出産から退院まで、だいたい5日間。この期間、どんなことをママは経験するのでしょうか。授乳指導、会陰切開の痛み、母児同室など、産後の入院生活に関する疑問のほか、産院と助産院の違いについても、慶應義塾大学医学部名誉教授の吉村泰典医師にお聞きしました!
Q.産後どれくらいで授乳指導は始まるのでしょうか。私の母が授乳に苦労したらしく、それを聞いていたら私も不安になってきました。また、妊娠中から授乳がうまくいくように準備できることはありますか?
授乳指導はほとんどの病院で行われ、だいたい出産の翌日から本格的に始まるというところが多いですね。
この方は、お母さまがご苦労されたということですが、母乳が出やすいかどうかについて、遺伝は関係ないと思います。ただ、本当に出にくいという人はいて、涙を流しながら授乳される方もいますね。
母乳は先ほども申し上げたように、初乳がとても大事なので、なるべく早く授乳してもらいたいのですが、うまくいかない人も中にはいます。熱血タイプの助産師は、そういう人に「絶対に出るからがんばりましょう」といってしまいがちですが、その言葉がプレッシャーになり、あせってしまってますます出にくくなるケースも。

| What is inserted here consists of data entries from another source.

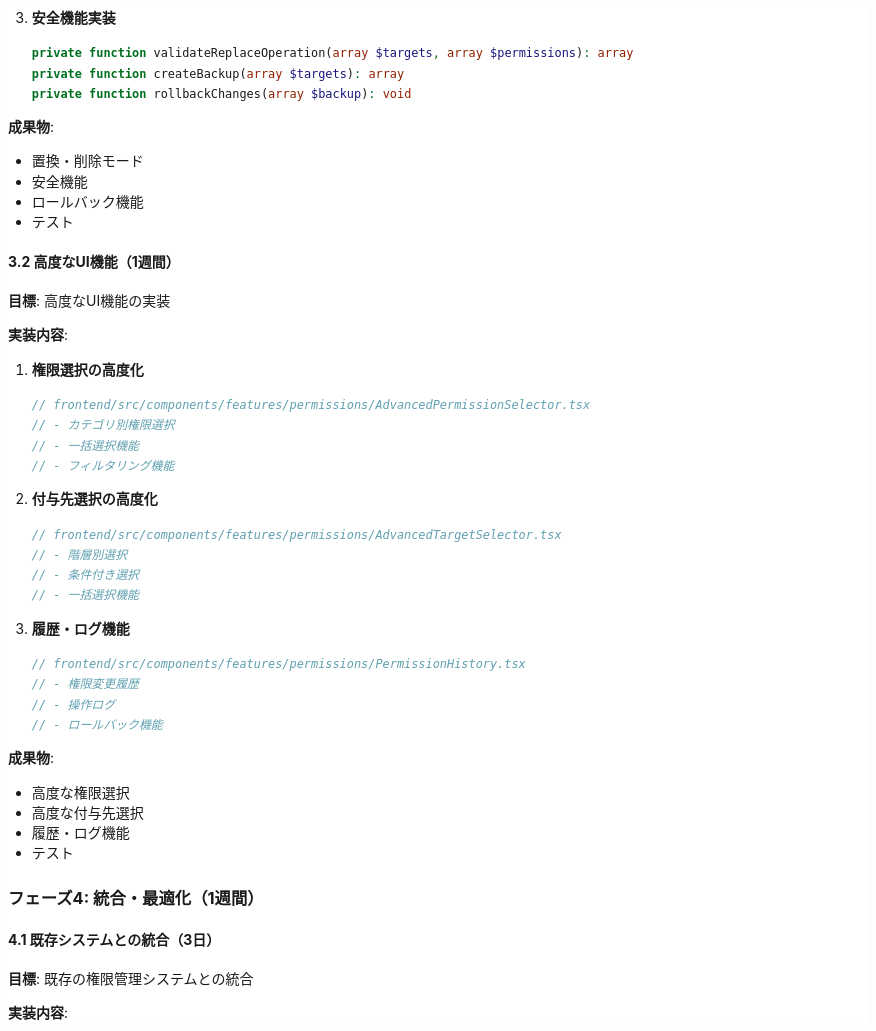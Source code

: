 3. **安全機能実装**
   ```php
   private function validateReplaceOperation(array $targets, array $permissions): array
   private function createBackup(array $targets): array
   private function rollbackChanges(array $backup): void
   ```

**成果物**:
- 置換・削除モード
- 安全機能
- ロールバック機能
- テスト

#### 3.2 高度なUI機能（1週間）

**目標**: 高度なUI機能の実装

**実装内容**:

1. **権限選択の高度化**
   ```typescript
   // frontend/src/components/features/permissions/AdvancedPermissionSelector.tsx
   // - カテゴリ別権限選択
   // - 一括選択機能
   // - フィルタリング機能
   ```

2. **付与先選択の高度化**
   ```typescript
   // frontend/src/components/features/permissions/AdvancedTargetSelector.tsx
   // - 階層別選択
   // - 条件付き選択
   // - 一括選択機能
   ```

3. **履歴・ログ機能**
   ```typescript
   // frontend/src/components/features/permissions/PermissionHistory.tsx
   // - 権限変更履歴
   // - 操作ログ
   // - ロールバック機能
   ```

**成果物**:
- 高度な権限選択
- 高度な付与先選択
- 履歴・ログ機能
- テスト

### フェーズ4: 統合・最適化（1週間）

#### 4.1 既存システムとの統合（3日）

**目標**: 既存の権限管理システムとの統合

**実装内容**:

最初のうちは、お母さんも赤ちゃんも慣れていないから仕方ない、くらいの気持ちでいることをおすすめしたいです。いざとなれば、人工栄養(粉ミルク)を使ってもいいので、産後を少しでも楽に過ごしてもらいたいです。
妊娠中の準備ですが、妊娠中期になった頃に、乳首のケアをしておきましょう。乳頭を指ではさんで2~3回引っ張ってみたり、乳頭部をつまんで回すようにマッサージしてみたり。お風呂上りなどに行うとよいですね。こうしておくことで乳首がやわらかくなり、赤ちゃんがお乳を吸いやすくなります。
ただし、妊娠後期になったらやめましょう。乳首を刺激すると子宮の収縮が起こる場合があり、早産につながる可能性があるからです。